A: This is my fourth novel that I’ve set on Winthrop Island, loosely inspired by the real-life Fishers Island. It’s a very discreet island. I like to say that it’s a bit like “Fight Club” — the first rule of Fishers Island is, we don’t talk about Fishers Island. There’s a theme that runs through all of my books, which is this dialogue between past and present. I’m a history nerd, a history native. Most people would probably agree I feel more comfortable in the past than in the present day. What really interests me is how the choices and the mistakes, the actions that our earlier generations took, kind of reverberate down the generations to affect us in ways seen and unseen. So I was like, OK, if we’re going to return to Winthrop in the modern day, we need to find an interesting historical incident that happened that reverberated down a generation. I discovered this long forgotten but very dramatic steamship accident, the wreck of the steamship Atlantic.
Q: In part one, you introduce one of the main characters, writing: “You will not find my name on any list of passengers aboard the final voyage of the steamship Atlantic, either among the survivors or those who perished. No trace of a woman called Providence Dare exists beyond Thanksgiving of 1846. Nor shall it, except for these pages you now hold in your hands.” So, who is Providence? Is she a real person?

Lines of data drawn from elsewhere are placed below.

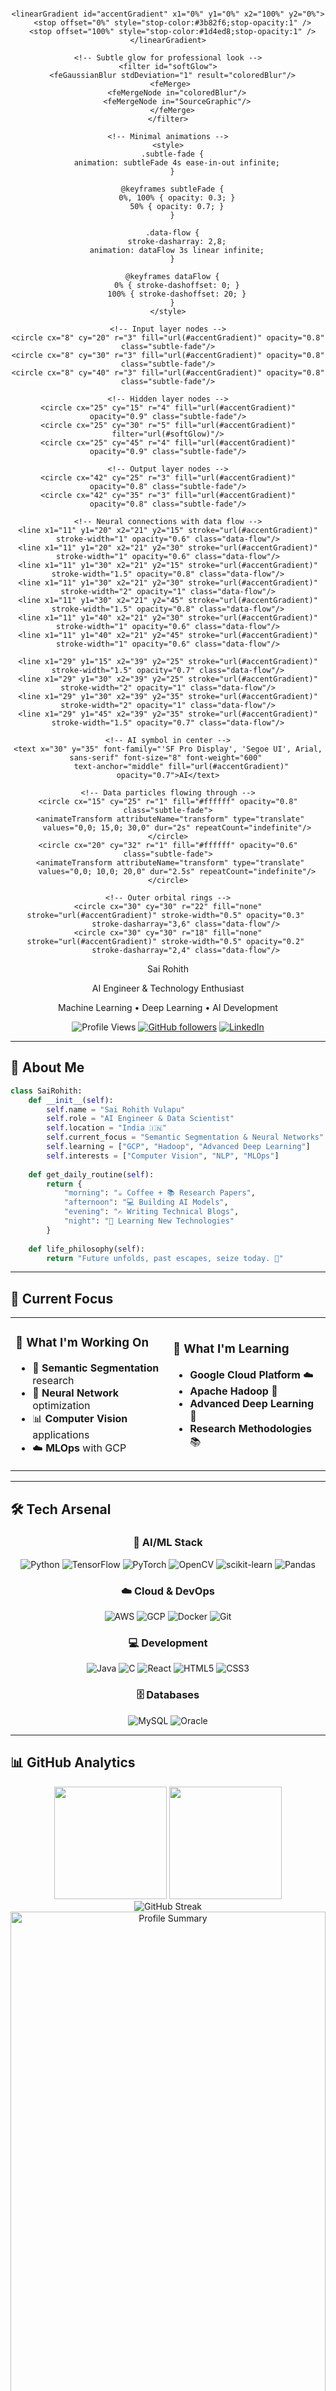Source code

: <div align="center">

<svg width="800" height="200" xmlns="http://www.w3.org/2000/svg">
  <defs>
    <!-- Professional gradient definitions -->
    <linearGradient id="bgGradient" x1="0%" y1="0%" x2="100%" y2="0%">
      <stop offset="0%" style="stop-color:#0f0f0f;stop-opacity:1" />
      <stop offset="100%" style="stop-color:#1a1a1a;stop-opacity:1" />
    </linearGradient>
    
    <linearGradient id="accentGradient" x1="0%" y1="0%" x2="100%" y2="0%">
      <stop offset="0%" style="stop-color:#3b82f6;stop-opacity:1" />
      <stop offset="100%" style="stop-color:#1d4ed8;stop-opacity:1" />
    </linearGradient>
    
    <!-- Subtle glow for professional look -->
    <filter id="softGlow">
      <feGaussianBlur stdDeviation="1" result="coloredBlur"/>
      <feMerge> 
        <feMergeNode in="coloredBlur"/>
        <feMergeNode in="SourceGraphic"/>
      </feMerge>
    </filter>
    
    <!-- Minimal animations -->
    <style>
      .subtle-fade {
        animation: subtleFade 4s ease-in-out infinite;
      }
      
      @keyframes subtleFade {
        0%, 100% { opacity: 0.3; }
        50% { opacity: 0.7; }
      }
      
      .data-flow {
        stroke-dasharray: 2,8;
        animation: dataFlow 3s linear infinite;
      }
      
      @keyframes dataFlow {
        0% { stroke-dashoffset: 0; }
        100% { stroke-dashoffset: 20; }
      }
    </style>
  </defs>
  
  <!-- Background -->
  <rect width="800" height="200" fill="url(#bgGradient)"/>
  
  <!-- Subtle grid pattern -->
  <defs>
    <pattern id="grid" width="40" height="40" patternUnits="userSpaceOnUse">
      <path d="M 40 0 L 0 0 0 40" fill="none" stroke="#262626" stroke-width="0.5" opacity="0.3"/>
    </pattern>
  </defs>
  <rect width="800" height="200" fill="url(#grid)"/>
  
  <!-- Creative AI Neural Network Icon -->
  <g transform="translate(60, 70)">
    <!-- Outer neural network container -->
    <circle cx="30" cy="30" r="28" fill="none" stroke="url(#accentGradient)" stroke-width="1.5" opacity="0.4"/>
    
    <!-- Input layer nodes -->
    <circle cx="8" cy="20" r="3" fill="url(#accentGradient)" opacity="0.8" class="subtle-fade"/>
    <circle cx="8" cy="30" r="3" fill="url(#accentGradient)" opacity="0.8" class="subtle-fade"/>
    <circle cx="8" cy="40" r="3" fill="url(#accentGradient)" opacity="0.8" class="subtle-fade"/>
    
    <!-- Hidden layer nodes -->
    <circle cx="25" cy="15" r="4" fill="url(#accentGradient)" opacity="0.9" class="subtle-fade"/>
    <circle cx="25" cy="30" r="5" fill="url(#accentGradient)" filter="url(#softGlow)"/>
    <circle cx="25" cy="45" r="4" fill="url(#accentGradient)" opacity="0.9" class="subtle-fade"/>
    
    <!-- Output layer nodes -->
    <circle cx="42" cy="25" r="3" fill="url(#accentGradient)" opacity="0.8" class="subtle-fade"/>
    <circle cx="42" cy="35" r="3" fill="url(#accentGradient)" opacity="0.8" class="subtle-fade"/>
    
    <!-- Neural connections with data flow -->
    <line x1="11" y1="20" x2="21" y2="15" stroke="url(#accentGradient)" stroke-width="1" opacity="0.6" class="data-flow"/>
    <line x1="11" y1="20" x2="21" y2="30" stroke="url(#accentGradient)" stroke-width="1" opacity="0.6" class="data-flow"/>
    <line x1="11" y1="30" x2="21" y2="15" stroke="url(#accentGradient)" stroke-width="1.5" opacity="0.8" class="data-flow"/>
    <line x1="11" y1="30" x2="21" y2="30" stroke="url(#accentGradient)" stroke-width="2" opacity="1" class="data-flow"/>
    <line x1="11" y1="30" x2="21" y2="45" stroke="url(#accentGradient)" stroke-width="1.5" opacity="0.8" class="data-flow"/>
    <line x1="11" y1="40" x2="21" y2="30" stroke="url(#accentGradient)" stroke-width="1" opacity="0.6" class="data-flow"/>
    <line x1="11" y1="40" x2="21" y2="45" stroke="url(#accentGradient)" stroke-width="1" opacity="0.6" class="data-flow"/>
    
    <line x1="29" y1="15" x2="39" y2="25" stroke="url(#accentGradient)" stroke-width="1.5" opacity="0.7" class="data-flow"/>
    <line x1="29" y1="30" x2="39" y2="25" stroke="url(#accentGradient)" stroke-width="2" opacity="1" class="data-flow"/>
    <line x1="29" y1="30" x2="39" y2="35" stroke="url(#accentGradient)" stroke-width="2" opacity="1" class="data-flow"/>
    <line x1="29" y1="45" x2="39" y2="35" stroke="url(#accentGradient)" stroke-width="1.5" opacity="0.7" class="data-flow"/>
    
    <!-- AI symbol in center -->
    <text x="30" y="35" font-family="'SF Pro Display', 'Segoe UI', Arial, sans-serif" font-size="8" font-weight="600" 
          text-anchor="middle" fill="url(#accentGradient)" opacity="0.7">AI</text>
    
    <!-- Data particles flowing through -->
    <circle cx="15" cy="25" r="1" fill="#ffffff" opacity="0.8" class="subtle-fade">
      <animateTransform attributeName="transform" type="translate" 
        values="0,0; 15,0; 30,0" dur="2s" repeatCount="indefinite"/>
    </circle>
    <circle cx="20" cy="32" r="1" fill="#ffffff" opacity="0.6" class="subtle-fade">
      <animateTransform attributeName="transform" type="translate" 
        values="0,0; 10,0; 20,0" dur="2.5s" repeatCount="indefinite"/>
    </circle>
    
    <!-- Outer orbital rings -->
    <circle cx="30" cy="30" r="22" fill="none" stroke="url(#accentGradient)" stroke-width="0.5" opacity="0.3" 
            stroke-dasharray="3,6" class="data-flow"/>
    <circle cx="30" cy="30" r="18" fill="none" stroke="url(#accentGradient)" stroke-width="0.5" opacity="0.2" 
            stroke-dasharray="2,4" class="data-flow"/>
  </g>
  
  <!-- Main Name -->
  <text x="200" y="90" font-family="'SF Pro Display', 'Segoe UI', Arial, sans-serif" font-size="42" font-weight="300" 
        fill="#ffffff" filter="url(#softGlow)">
    Sai Rohith
  </text>
  
  <!-- Professional Title -->
  <text x="200" y="120" font-family="'SF Pro Display', 'Segoe UI', Arial, sans-serif" font-size="18" font-weight="400"
        fill="url(#accentGradient)">
    AI Engineer & Technology Enthusiast
  </text>
  
  <!-- Separator line -->
  <line x1="200" y1="135" x2="350" y2="135" stroke="url(#accentGradient)" stroke-width="1" opacity="0.6"/>
  
  <!-- Skills/Focus areas -->
  <text x="200" y="155" font-family="'SF Pro Display', 'Segoe UI', Arial, sans-serif" font-size="14" 
        fill="#a1a1aa" opacity="0.8">
    Machine Learning • Deep Learning • AI Development
  </text>
  
  <!-- Minimal geometric decoration -->
  <g transform="translate(650, 60)" class="subtle-fade">
    <!-- Modern hexagon pattern -->
    <polygon points="20,5 35,15 35,35 20,45 5,35 5,15" fill="none" stroke="url(#accentGradient)" stroke-width="1"/>
    <polygon points="20,15 30,22 30,33 20,40 10,33 10,22" fill="none" stroke="url(#accentGradient)" stroke-width="0.5" opacity="0.6"/>
    <circle cx="20" cy="27.5" r="3" fill="url(#accentGradient)" opacity="0.4"/>
  </g>
  
  <!-- Data visualization elements -->
  <g transform="translate(550, 120)">
    <!-- Simple bar chart representation -->
    <rect x="0" y="15" width="3" height="15" fill="url(#accentGradient)" opacity="0.6"/>
    <rect x="8" y="10" width="3" height="20" fill="url(#accentGradient)" opacity="0.8"/>
    <rect x="16" y="5" width="3" height="25" fill="url(#accentGradient)"/>
    <rect x="24" y="12" width="3" height="18" fill="url(#accentGradient)" opacity="0.7"/>
    <rect x="32" y="8" width="3" height="22" fill="url(#accentGradient)" opacity="0.9"/>
  </g>
</svg>

</div>

<div align="center">
  
  ![Profile Views](https://komarev.com/ghpvc/?username=sairohith28&label=Profile%20views&color=0e75b6&style=for-the-badge)
  [![GitHub followers](https://img.shields.io/github/followers/sairohith28?style=for-the-badge&color=blue)](https://github.com/sairohith28)
  [![LinkedIn](https://img.shields.io/badge/LinkedIn-Connect-blue?style=for-the-badge&logo=linkedin)](https://www.linkedin.com/in/sai-rohith-vulapu/)
  
</div>

---

## 🚀 About Me

```python
class SaiRohith:
    def __init__(self):
        self.name = "Sai Rohith Vulapu"
        self.role = "AI Engineer & Data Scientist"
        self.location = "India 🇮🇳"
        self.current_focus = "Semantic Segmentation & Neural Networks"
        self.learning = ["GCP", "Hadoop", "Advanced Deep Learning"]
        self.interests = ["Computer Vision", "NLP", "MLOps"]
        
    def get_daily_routine(self):
        return {
            "morning": "☕ Coffee + 📚 Research Papers",
            "afternoon": "💻 Building AI Models",
            "evening": "✍️ Writing Technical Blogs",
            "night": "🧠 Learning New Technologies"
        }
        
    def life_philosophy(self):
        return "Future unfolds, past escapes, seize today. 🌟"
```

---

## 🎯 Current Focus

<table>
<tr>
<td width="50%">

### 🔬 What I'm Working On
- 🧠 **Semantic Segmentation** research
- 🤖 **Neural Network** optimization
- 📊 **Computer Vision** applications
- ☁️ **MLOps** with GCP

</td>
<td width="50%">

### 🌱 What I'm Learning
- **Google Cloud Platform** ☁️
- **Apache Hadoop** 🐘
- **Advanced Deep Learning** 🧠
- **Research Methodologies** 📚

</td>
</tr>
</table>

---

## 🛠️ Tech Arsenal

<div align="center">

### 🧠 AI/ML Stack
![Python](https://img.shields.io/badge/Python-3776AB?style=for-the-badge&logo=python&logoColor=white)
![TensorFlow](https://img.shields.io/badge/TensorFlow-FF6F00?style=for-the-badge&logo=tensorflow&logoColor=white)
![PyTorch](https://img.shields.io/badge/PyTorch-EE4C2C?style=for-the-badge&logo=pytorch&logoColor=white)
![OpenCV](https://img.shields.io/badge/OpenCV-27338e?style=for-the-badge&logo=OpenCV&logoColor=white)
![scikit-learn](https://img.shields.io/badge/scikit--learn-F7931E?style=for-the-badge&logo=scikit-learn&logoColor=white)
![Pandas](https://img.shields.io/badge/pandas-150458?style=for-the-badge&logo=pandas&logoColor=white)

### ☁️ Cloud & DevOps
![AWS](https://img.shields.io/badge/AWS-232F3E?style=for-the-badge&logo=amazon-aws&logoColor=white)
![GCP](https://img.shields.io/badge/Google_Cloud-4285F4?style=for-the-badge&logo=google-cloud&logoColor=white)
![Docker](https://img.shields.io/badge/Docker-2496ED?style=for-the-badge&logo=docker&logoColor=white)
![Git](https://img.shields.io/badge/Git-F05032?style=for-the-badge&logo=git&logoColor=white)

### 💻 Development
![Java](https://img.shields.io/badge/Java-ED8B00?style=for-the-badge&logo=java&logoColor=white)
![C](https://img.shields.io/badge/C-00599C?style=for-the-badge&logo=c&logoColor=white)
![React](https://img.shields.io/badge/React-20232A?style=for-the-badge&logo=react&logoColor=61DAFB)
![HTML5](https://img.shields.io/badge/HTML5-E34F26?style=for-the-badge&logo=html5&logoColor=white)
![CSS3](https://img.shields.io/badge/CSS3-1572B6?style=for-the-badge&logo=css3&logoColor=white)

### 🗄️ Databases
![MySQL](https://img.shields.io/badge/MySQL-00000F?style=for-the-badge&logo=mysql&logoColor=white)
![Oracle](https://img.shields.io/badge/Oracle-F80000?style=for-the-badge&logo=Oracle&logoColor=white)

</div>

---

## 📊 GitHub Analytics

<div align="center">
  <img height="180em" src="https://github-readme-stats.vercel.app/api?username=sairohith28&show_icons=true&theme=tokyonight&include_all_commits=true&count_private=true"/>
  <img height="180em" src="https://github-readme-stats.vercel.app/api/top-langs/?username=sairohith28&layout=compact&langs_count=8&theme=tokyonight"/>
</div>

<div align="center">
  <img src="https://github-readme-streak-stats.herokuapp.com/?user=sairohith28&theme=tokyonight" alt="GitHub Streak" />
</div>

<div align="center">
  <img src="http://github-profile-summary-cards.vercel.app/api/cards/profile-details?username=sairohith28&theme=tokyonight" alt="Profile Summary" width="100%" />
</div>

---

## 🌐 Connect With Me

<div align="center">

[![LinkedIn](https://img.shields.io/badge/LinkedIn-0077B5?style=for-the-badge&logo=linkedin&logoColor=white)](https://www.linkedin.com/in/sai-rohith-vulapu/)
[![Medium](https://img.shields.io/badge/Medium-12100E?style=for-the-badge&logo=medium&logoColor=white)](https://medium.com/@vulapusairohith28)
[![Kaggle](https://img.shields.io/badge/Kaggle-20BEFF?style=for-the-badge&logo=Kaggle&logoColor=white)](https://www.kaggle.com/hitty28)
[![Instagram](https://img.shields.io/badge/Instagram-E4405F?style=for-the-badge&logo=instagram&logoColor=white)](https://instagram.com/sai_rohith_2812)
[![Gmail](https://img.shields.io/badge/Gmail-D14836?style=for-the-badge&logo=gmail&logoColor=white)](mailto:vulapusairohith28@gmail.com)

</div>

---

## 📝 Latest Blog Posts

<div align="center">
  
[![Sai Rohith's Blog Cards](https://github-cards-external-blogs.souravdey777.vercel.app/getMediumBlogs?username=vulapusairohith28&type=vertical)](https://medium.com/@vulapusairohith28)

</div>

---

## 🎯 Goals for 2025

```yaml
Research:
  - Complete semantic segmentation project
  - Publish research paper on neural networks
  - Contribute to open-source AI projects

Learning:
  - Master Google Cloud Platform
  - Deep dive into Apache Hadoop
  - Explore Large Language Models

Collaboration:
  - Work with AI research teams
  - Mentor aspiring data scientists
  - Build innovative AI solutions
```

---


<div align="center">

🎯 **Ask me about:** TensorFlow, Deep Learning, Computer Vision  
🔬 **Research Interest:** Neural Networks & Semantic Segmentation  
📚 **Philosophy:** "Future unfolds, past escapes, seize today."  
☕ **Fuel:** Coffee + Curiosity + Code  

</div>

---

<div align="center">
  
### 🌟 "Building AI solutions that make tomorrow better than today"

<img src="https://readme-typing-svg.herokuapp.com?font=Fira+Code&pause=1000&color=3B82F6&center=true&vCenter=true&width=435&lines=AI+Engineer+%26+Data+Scientist;Machine+Learning+Enthusiast;Computer+Vision+Researcher;Always+Learning+New+Technologies" alt="Typing SVG" />

</div>

<div align="center">
  <img src="https://capsule-render.vercel.app/api?type=waving&color=gradient&height=100&section=footer" width="100%" />
</div>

A: She’s a fictional figure. I have a rather large imagination. In the case of Providence Dare, she is a housemaid employed by a very prominent yet fictional artist. He is kind of loosely inspired by this wonderful biography I read about Longfellow, the poet, who is now very, very much forgotten. But I decided I needed some tension on board this ship. So, Providence has fled her household after her employer, the artist, has been found dead at the bottom of a flight of stairs. She’s going to start a new life elsewhere, under a new name. But also on board the ship that night is this detective who is charged with apprehending Providence. So there’s this kind of cat and mouse game that goes on.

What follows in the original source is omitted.